八十 、独白長台詞
「分かったわ。その条件で対決することにしましょう……
それにしても、良くここまで来たわね。あ、これは労いの言葉ではないのよ。
あなたは記憶を取り戻しているのでしょう? それにも関わらず、良く顔を見せることが出来たなって言っているの。図太い神経をしているのね。

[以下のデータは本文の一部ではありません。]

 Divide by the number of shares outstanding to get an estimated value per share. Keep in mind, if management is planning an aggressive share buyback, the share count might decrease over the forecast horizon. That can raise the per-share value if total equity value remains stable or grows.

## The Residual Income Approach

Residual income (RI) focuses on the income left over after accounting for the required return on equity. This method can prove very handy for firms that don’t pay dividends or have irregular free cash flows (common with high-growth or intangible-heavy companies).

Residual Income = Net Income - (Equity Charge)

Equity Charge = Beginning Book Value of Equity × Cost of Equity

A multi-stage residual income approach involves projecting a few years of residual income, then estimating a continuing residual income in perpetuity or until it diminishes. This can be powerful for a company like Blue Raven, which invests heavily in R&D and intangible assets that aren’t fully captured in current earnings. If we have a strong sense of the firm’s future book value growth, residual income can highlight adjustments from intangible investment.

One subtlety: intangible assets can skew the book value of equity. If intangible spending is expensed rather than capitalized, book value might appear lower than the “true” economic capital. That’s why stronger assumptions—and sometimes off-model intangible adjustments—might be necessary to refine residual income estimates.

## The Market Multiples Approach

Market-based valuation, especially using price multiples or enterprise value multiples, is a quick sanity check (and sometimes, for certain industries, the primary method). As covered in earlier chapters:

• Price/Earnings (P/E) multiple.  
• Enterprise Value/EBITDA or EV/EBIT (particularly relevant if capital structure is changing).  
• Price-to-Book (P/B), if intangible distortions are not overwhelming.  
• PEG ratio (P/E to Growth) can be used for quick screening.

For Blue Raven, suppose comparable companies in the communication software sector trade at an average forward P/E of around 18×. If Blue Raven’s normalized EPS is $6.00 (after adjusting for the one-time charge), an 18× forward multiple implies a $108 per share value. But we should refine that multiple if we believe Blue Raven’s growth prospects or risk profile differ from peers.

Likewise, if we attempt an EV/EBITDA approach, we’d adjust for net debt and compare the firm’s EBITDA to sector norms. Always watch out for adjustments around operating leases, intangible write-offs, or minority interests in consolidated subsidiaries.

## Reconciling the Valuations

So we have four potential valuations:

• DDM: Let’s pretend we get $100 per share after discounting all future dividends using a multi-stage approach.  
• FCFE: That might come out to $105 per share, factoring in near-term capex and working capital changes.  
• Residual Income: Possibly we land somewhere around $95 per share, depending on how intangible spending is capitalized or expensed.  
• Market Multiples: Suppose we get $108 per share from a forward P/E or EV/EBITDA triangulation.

そういうとこは、お婆ちゃんやあなたのお父さんにそっくり。どうせあなたも自分は辛い思いをしたとか思っているのでしょ?
ねえ、お父さんが行方をくらます直前に何て言ったか知ってる?
耐えられないって言ったの。そして自分のボケた母親を押し付けて、勝手に死んだの。
耐えられないのはこっちでしょ。
あなたは小さかったから小次郎を発見した時のことを詳しく知らないでしょうけど、それは、地獄よ。
家から運んだ鍋を屋台で火にかけ、しばらくしてからおたまで掻き回して見つけたのよ。
真っ赤にただれたしるこまみれの赤ん坊を。
周りの人達が馬鹿みたいに悲鳴をあげて、その中心で、倒れそうになったけど、救急車を呼んだの。
分かる? その時の気持ち。
その後ずっと、死んでしまいたいと思った。でも、悪いのはあなただし、目を離したお婆ちゃんでしょ? だから踏み止まったの。
でも偶然、精神科の先生の所で毒薬を見つけた時、盗んだわ。自殺するのかあなた達を殺すのか、そんなことは決めていなかった。ただ盗んだの。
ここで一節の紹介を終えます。